Das Holzgehäuse ist mit einem hell grau bezogener Deckel abgeschlossen, der die Ebene des rot gefärbten Rahmens aufnimmt.
Angeschlagen ist der Deckel hinten. An beiden Seiten des Gehäuses, direkt hinter dem roten Vorderteil, findet sich auf beiden Geräteseiten je ein metallener Verschluß.
Auch an seiner Unterseite hat das Bandgerät vier Standfüße. Außerdem zeigt sich ein creme-farbenes, rechteckiges Kunststoff-Gitter, das mit vier Schrauben im Gehäuseboden befestigt ist.

   

Der Deckel läßt sich nach hinten öffnen und hält sich, ohne weitere Stütze, selbstständig geöffnet.

   

Hinter dem auch bei geschlossenem Deckel bedienbaren Pult befindet sich das eigentliche Tapedeck, dahinter ein schmales Vorratsfach, in dem sich Stromkabel und Spulen unterbringen lassen.

   

Für den Durchlass des Stromkabels ist zwischen Deckel und Korpus eine kleine Aussparung gelassen, so daß das Bandgerät auch bei geschlossenem Deckel angeschlossen bleiben kann.

   

Der Dreizack der Spulenaufnahme kennt keine Verriegelung. Die Bandmaschine will also liegend betrieben werden. Der Deckel läßt sich jedoch auch bei aufgelegten Spulen schließen, so daß das Gerät auch geschlossen benutzt werden kann. Spurwahl, Filter, sowie die Regler für Lautstärke und Klangblende lassen sich bei verschlossener Bandmaschine verwenden.

   

Das eigentliche Tapedeck zeigt sich in dezentem Grau und Weiß. Der Mode folgend sind über der Tonkopf-Abdeckung zwei runde Vertiefungen in das Metall eingezogen, in deren Mitte die Bandteller sitzen.
Die Bedienung des Laufwerks erfolgt über zwei Schiebeschalter, links und rechts der Tonköpfe.

   

Unter dem Tapedeck, jedoch über dem Bedienpult, ist eine Reihe Buchsen angebracht, die den Kontakt nach außen ermöglichen: Mikrofon, Plattenspieler, Radio-Ein- und -Ausgang und Lautsprecher lassen sich hier anschließen.

   

Auf der Rückseite des Bedienpultes zeigt die Maschine, auf dem Kopf stehend angebracht, ihr einziges Typenschild. "H.M.V. 2202" steht dort zu lesen.

   

Diese 2202 verfügt über einen zentralen Antriebsmotor.

   

Seine Kraft wird über eine Reihe von Reibrädern und Riemen übertragen.

   

Das rechte Bedien-Element kennt, in einer Reihe nebeneinander liegend, die Positionen Rücklauf, Stop und Vorlauf, und bewegt dabei die Bremsen, verändert die Position der Reibräder und der Wickelteller.
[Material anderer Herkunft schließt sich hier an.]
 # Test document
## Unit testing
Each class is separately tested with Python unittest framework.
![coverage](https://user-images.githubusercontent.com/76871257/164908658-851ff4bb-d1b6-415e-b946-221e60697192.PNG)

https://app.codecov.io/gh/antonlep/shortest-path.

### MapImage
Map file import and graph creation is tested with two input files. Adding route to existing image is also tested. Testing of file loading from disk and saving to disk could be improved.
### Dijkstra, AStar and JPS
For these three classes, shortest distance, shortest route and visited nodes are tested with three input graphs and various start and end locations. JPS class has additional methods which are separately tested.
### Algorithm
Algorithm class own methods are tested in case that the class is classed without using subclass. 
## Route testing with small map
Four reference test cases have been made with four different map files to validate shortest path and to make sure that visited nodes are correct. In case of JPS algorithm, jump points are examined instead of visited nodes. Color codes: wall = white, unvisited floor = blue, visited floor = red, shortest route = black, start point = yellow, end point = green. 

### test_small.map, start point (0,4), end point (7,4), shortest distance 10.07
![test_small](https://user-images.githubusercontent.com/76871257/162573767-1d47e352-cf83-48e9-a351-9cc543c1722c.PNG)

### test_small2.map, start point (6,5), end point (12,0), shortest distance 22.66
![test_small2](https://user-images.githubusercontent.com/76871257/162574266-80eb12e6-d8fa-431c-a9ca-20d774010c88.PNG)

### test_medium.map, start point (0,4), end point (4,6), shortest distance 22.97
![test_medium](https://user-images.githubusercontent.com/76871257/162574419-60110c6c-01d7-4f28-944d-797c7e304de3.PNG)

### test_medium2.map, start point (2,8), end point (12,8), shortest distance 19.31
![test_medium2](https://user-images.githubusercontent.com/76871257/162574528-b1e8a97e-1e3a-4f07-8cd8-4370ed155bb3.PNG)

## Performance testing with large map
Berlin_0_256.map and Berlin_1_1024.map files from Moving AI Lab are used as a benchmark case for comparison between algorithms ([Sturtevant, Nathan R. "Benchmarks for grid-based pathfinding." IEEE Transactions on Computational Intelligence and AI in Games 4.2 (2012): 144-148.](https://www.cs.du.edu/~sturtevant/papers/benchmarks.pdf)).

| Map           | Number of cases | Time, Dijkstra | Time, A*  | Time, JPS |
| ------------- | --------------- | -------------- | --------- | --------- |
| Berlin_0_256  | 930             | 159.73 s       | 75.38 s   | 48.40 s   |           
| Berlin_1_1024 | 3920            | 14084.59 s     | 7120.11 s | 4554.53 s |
Beim Umpsulen sind die Bremsen gelöst, hat ein zentrales Reibrad Kraftschluß und wird entweder der eine oder der andere Wickelteller gegen seine Kraftquelle geschoben. In Position Stop ist der Antrieb hingegen ausgekuppelt, dafür die Bremsen angefahren.
Über der Stop-Position kennt der Hebel eine weitere Funktion: Vortrieb. Hier werden die Bremsen wieder gelöst, dafür das Reibrad für den Capstan-Antrieb angefahren.
Die Mechanik erfordert einen erheblichen Kraftaufwand, läuft aber sehr präzise.

   

Der linke Hebel kennt nur zwei Positionen und befindet sich in der rechten in Ruheposition: Bleibt er hier, wird die HMV in den Wiedergabebetrieb geschaltet, schiebt der menschliche Helfer den rechten Hebel nach oben. Schiebt er hingegen den linken Hebel zunächst nach links und hält ihn, während er den rechten Hebel nach oben treibt, fährt die Maschine in Aufnahme an, und der linke Hebel bleibt nun von selbst in seiner linksseitigen Stellung, wobei der Lautstärke-Regler nun den Aufsprech-Pegel steuert.
Aufmerksame Betrachter haben bemerkt, die Symbole links und rechts des linken Hebels entsprechen denen in der oberen Position des rechten Hebels: Aufnahme und Wiedergabe.

   

Das Bandlängen-Zählwerk ist dreistellig und wird per Riemen angetrieben. Mit Hilfe eines Rändelrades läßt sich die Anzeige manuell verstellen und z.B. wieder auf "0" bringen.

   

Am Bedienpult wird der elektrische Teil der HMV geregelt. Die Drehregler heißen "Volume" und "off on tone". Mit ersterem wird die Wiedergabe-Lautstärke und der Aufsprech-Pegel verändert, mit dem rechten nicht etwa ein "Aus auf dem Ton", sondern die Klangregelung "tone" (Tonblende) samt Netzschalter-Funktion "off" und "on" bedient. Briten lackieren sparsam oder mögen keine Trennzeichen.

   

Zwei der vier Druckknöpfe regeln die Spurwahl. 1-4 und 2-3, den Bindestrich habe ich jeweils dazu gedacht, lösen sich gegenseitig aus.
Die Funktionen "Play Thro" könnte die Abkürzung von "Play through" meinen. Durchspielen? Per Druckknopf? Eventuell läßt sich hier die HMV als reiner Verstärker für ein externes Gerät benutzen und wird das Laufwerk abgeschaltet?
"Super Imp" kürzt vielleicht Superimpose, also "überlagern" ab? Multiplay?

   

Vielleicht wisst Ihr Genaueres?!

Ein berühmtes Logo mit einem Hund und einem Trichter, befindet sich auf der Innenseite des Deckels.

   

Was mag Nipper wohl gedacht haben, als er "Die Stimme seines Herren" das erste mal aus einem Edison-Phonographen gehört hatte? Wie ist der da rein gekommen? Jetzt nervt der schon von Platte? Komm da raus, dann beiß ich Dich!
Doch zumindest hatte Nipper, als er im Jahre 1898 von seinem Herrchen, dem Maler Francis Berraud, vor dem Phonographen sitzend portraitiert worden war, wohl gar nichts mehr gedacht. Denn der Hund soll zu diesem Zeitpunkt bereits seit drei Jahren tot gewesen sein.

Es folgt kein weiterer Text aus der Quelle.